Пока говорили, ни разу массачузы трубку с табаком не достали. Сами не закурили, новгородцам не предложили. Дурной знак, дурной.
Ленок запарился, стараясь переводить точней. Все же язык чужой ему знаком не слишком. А тут каждое слово – на вес войны и мира.
Черная Сова сказал:
– Бледнолицые похитили девушек из племени массачузов. А других бледнолицых окрест нет.
Белян сказал:
– Почему массачузы решили, что это совершили бледнолицые, а не кайюги какие-нибудь или тускароры? Сам Черная Сова раньше называл те племена воинственными. Почему не они?
Черная Сова сказал:
– То могли быть и кайюги или тускароры. Но лица похитителей были грязью темной измазаны, зато спины белые. У кайюгов с тускарорами и спины, и лица красны. А кроме того, стрелы, поразившие массачузов в камышах, наконечники имеют железные, не каменные. Такие только у бледнолицых.
Белян сказал:
– Да, деваться некуда. То бледнолицые сделали. Но другие, чужаки. А мы, здешние, только и желаем в мире жить. И это так. Бледнолицые тоже разные и между собой враждуют почище, чем те же кайюги и тускароры с массачузами.
Черная Сова сказал:
– Откуда массачузам знать, что бледнолицые не сговорились между собой и не отправили в море за горизонт тех, кто юниц похищал и воинов стрелами разил? А потом, если сейчас о мире договориться, те другие бледнолицые вдруг возвратятся и объединятся заново с обитателями усадьбы.
Белян сказал:
– Объединиться с чужаками не получится. Да и не возвратятся они. Пойдем, Черная Сова, посмотришь. Покажу.
Пришли к холму насыпанному, свежему. Там, сказал Белян, чужаки свалены. И те, кто массачузов из камышей пострелял, и те, кто юниц похищал.
Громкий Ворон по правую руку от Черной Совы склонился к его уху, бормотал что-то, кося недоверчивым глазом. Понятно, о чем бормотал.

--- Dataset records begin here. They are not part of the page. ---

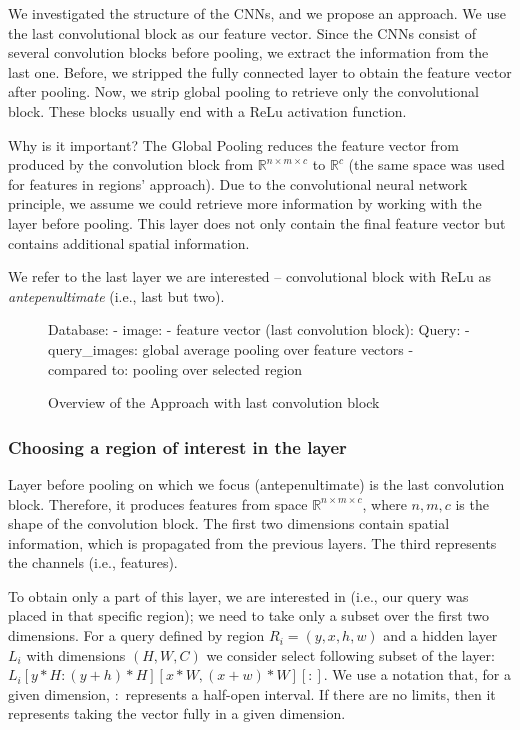 We investigated the structure of the CNNs, and we propose an approach. We use the last convolutional block as our feature vector. Since the CNNs consist of several convolution blocks before pooling, we extract the information from the last one. Before, we stripped the fully connected layer to obtain the feature vector after pooling. Now, we strip global pooling to retrieve only the convolutional block. These blocks usually end with a ReLu activation function.

Why is it important? The Global Pooling reduces the feature vector from produced by the convolution block from  $\mathbb{R}^{n\times m \times c}$ to  $\mathbb{R}^{c}$ (the same space was used for features in regions' approach). Due to the convolutional neural network principle, we assume we could retrieve more information by working with the layer before pooling. This layer does not only contain the final feature vector but contains additional spatial information.

We refer to the last layer we are interested -- convolutional block with ReLu as \emph{antepenultimate} (i.e., last but two). 

\begin{figure}
\centering
\begin{boxedverbatim}
Database:
    - image:
        - feature vector (last convolution block):
Query:
    - query_images: global average pooling over feature vectors
    - compared to: pooling over selected region
\end{boxedverbatim}
\caption{Overview of the Approach with last convolution block}
\end{figure}


\subsubsection{Choosing a region of interest in the layer}

Layer before pooling on which we focus (antepenultimate) is the last convolution block. Therefore, it produces features from space $\mathbb{R}^{n\times m \times c}$, where $n, m, c$ is the shape of the convolution block. The first two dimensions contain spatial information, which is propagated from the previous layers. The third represents the channels (i.e., features).

To obtain only a part of this layer, we are interested in (i.e., our query was placed in that specific region); we need to take only a subset over the first two dimensions. For a query defined by region $R_i = (y, x, h, w)$ and a hidden layer $L_i$ with dimensions $(H, W, C)$ we consider select following subset of the layer: $L_i[y * H: (y+h) * H][x*W, (x + w) * W][:]$. We use a notation that, for a given dimension, $:$ represents a half-open interval. If there are no limits, then it represents taking the vector fully in a given dimension.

Белян, не дожидаясь, позвал Гру-корсара и Канута-кубаря. Те головой поникли, вздумалось, что Белян сдать их решил краснокожим. Но нет. Белян приказал копать холм, трупы показать, потом снова зарыть. Ну, а кому еще копать, как не Гру-корсару и Кануту-кубарю?! Пусть еще спасибо скажут Беляну, что не сдал… Откопали, показали. Снова забросали песком – холм выше прежнего получился.
Белян сказал:
– Видишь, чужаки войну с нами хотели затеять, да все полегли. Даром, что тоже лицом бледны. А мы войны ни с кем не хотим. Мира хотим. Топор наш по-прежнему в земле зарыт. Вон, видишь, бугорок? Помнишь? Или думаешь, нет его там? Откопать? Показать?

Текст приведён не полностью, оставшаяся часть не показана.